Aim of the task: Match the word "form". Return each line of the data below where it appears.

Records for the task:
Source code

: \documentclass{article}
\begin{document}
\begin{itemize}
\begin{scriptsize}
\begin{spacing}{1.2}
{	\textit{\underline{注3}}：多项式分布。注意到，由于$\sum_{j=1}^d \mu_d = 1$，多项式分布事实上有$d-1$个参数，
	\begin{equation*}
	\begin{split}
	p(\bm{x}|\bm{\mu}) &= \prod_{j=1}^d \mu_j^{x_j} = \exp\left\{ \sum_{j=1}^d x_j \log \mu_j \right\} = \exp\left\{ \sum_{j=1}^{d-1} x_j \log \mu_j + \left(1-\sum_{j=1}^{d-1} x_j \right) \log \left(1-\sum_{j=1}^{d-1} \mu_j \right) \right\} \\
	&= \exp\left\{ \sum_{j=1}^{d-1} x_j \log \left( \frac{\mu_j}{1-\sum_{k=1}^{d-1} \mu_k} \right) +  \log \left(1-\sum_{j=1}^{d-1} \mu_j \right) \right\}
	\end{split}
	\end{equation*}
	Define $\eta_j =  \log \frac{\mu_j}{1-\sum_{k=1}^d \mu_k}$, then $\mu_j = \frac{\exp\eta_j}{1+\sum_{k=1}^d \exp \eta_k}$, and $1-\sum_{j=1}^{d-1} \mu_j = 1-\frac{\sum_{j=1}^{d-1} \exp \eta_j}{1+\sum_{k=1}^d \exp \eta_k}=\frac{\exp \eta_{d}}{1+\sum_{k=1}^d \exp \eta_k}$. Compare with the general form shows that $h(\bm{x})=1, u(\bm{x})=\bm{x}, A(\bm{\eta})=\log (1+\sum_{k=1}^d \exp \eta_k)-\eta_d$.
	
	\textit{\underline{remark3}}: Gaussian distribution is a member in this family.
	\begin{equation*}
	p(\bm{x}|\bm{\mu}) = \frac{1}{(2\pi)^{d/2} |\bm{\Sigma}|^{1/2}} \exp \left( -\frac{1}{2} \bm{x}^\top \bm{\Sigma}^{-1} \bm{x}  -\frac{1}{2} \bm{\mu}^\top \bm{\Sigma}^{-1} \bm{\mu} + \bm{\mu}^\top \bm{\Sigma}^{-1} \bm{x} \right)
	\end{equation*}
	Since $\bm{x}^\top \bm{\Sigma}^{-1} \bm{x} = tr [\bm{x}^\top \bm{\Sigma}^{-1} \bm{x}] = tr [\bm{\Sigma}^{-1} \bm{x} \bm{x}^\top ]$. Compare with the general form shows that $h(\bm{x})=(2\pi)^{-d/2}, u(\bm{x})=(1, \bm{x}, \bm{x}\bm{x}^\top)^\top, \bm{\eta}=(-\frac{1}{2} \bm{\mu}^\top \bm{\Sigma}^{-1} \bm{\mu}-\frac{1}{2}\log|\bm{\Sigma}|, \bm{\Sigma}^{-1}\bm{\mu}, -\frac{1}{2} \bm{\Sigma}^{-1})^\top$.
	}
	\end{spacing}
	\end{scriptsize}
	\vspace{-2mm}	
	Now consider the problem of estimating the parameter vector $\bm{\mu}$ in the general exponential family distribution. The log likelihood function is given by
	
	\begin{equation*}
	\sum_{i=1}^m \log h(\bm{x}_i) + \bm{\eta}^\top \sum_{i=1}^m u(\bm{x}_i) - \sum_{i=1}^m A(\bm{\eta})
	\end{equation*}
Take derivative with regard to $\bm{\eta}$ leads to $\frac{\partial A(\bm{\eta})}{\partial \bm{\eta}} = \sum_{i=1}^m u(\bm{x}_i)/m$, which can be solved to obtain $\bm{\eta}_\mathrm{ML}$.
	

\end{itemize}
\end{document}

Response to this task:
	Define $\eta_j =  \log \frac{\mu_j}{1-\sum_{k=1}^d \mu_k}$, then $\mu_j = \frac{\exp\eta_j}{1+\sum_{k=1}^d \exp \eta_k}$, and $1-\sum_{j=1}^{d-1} \mu_j = 1-\frac{\sum_{j=1}^{d-1} \exp \eta_j}{1+\sum_{k=1}^d \exp \eta_k}=\frac{\exp \eta_{d}}{1+\sum_{k=1}^d \exp \eta_k}$. Compare with the general form shows that $h(\bm{x})=1, u(\bm{x})=\bm{x}, A(\bm{\eta})=\log (1+\sum_{k=1}^d \exp \eta_k)-\eta_d$.
	Since $\bm{x}^\top \bm{\Sigma}^{-1} \bm{x} = tr [\bm{x}^\top \bm{\Sigma}^{-1} \bm{x}] = tr [\bm{\Sigma}^{-1} \bm{x} \bm{x}^\top ]$. Compare with the general form shows that $h(\bm{x})=(2\pi)^{-d/2}, u(\bm{x})=(1, \bm{x}, \bm{x}\bm{x}^\top)^\top, \bm{\eta}=(-\frac{1}{2} \bm{\mu}^\top \bm{\Sigma}^{-1} \bm{\mu}-\frac{1}{2}\log|\bm{\Sigma}|, \bm{\Sigma}^{-1}\bm{\mu}, -\frac{1}{2} \bm{\Sigma}^{-1})^\top$.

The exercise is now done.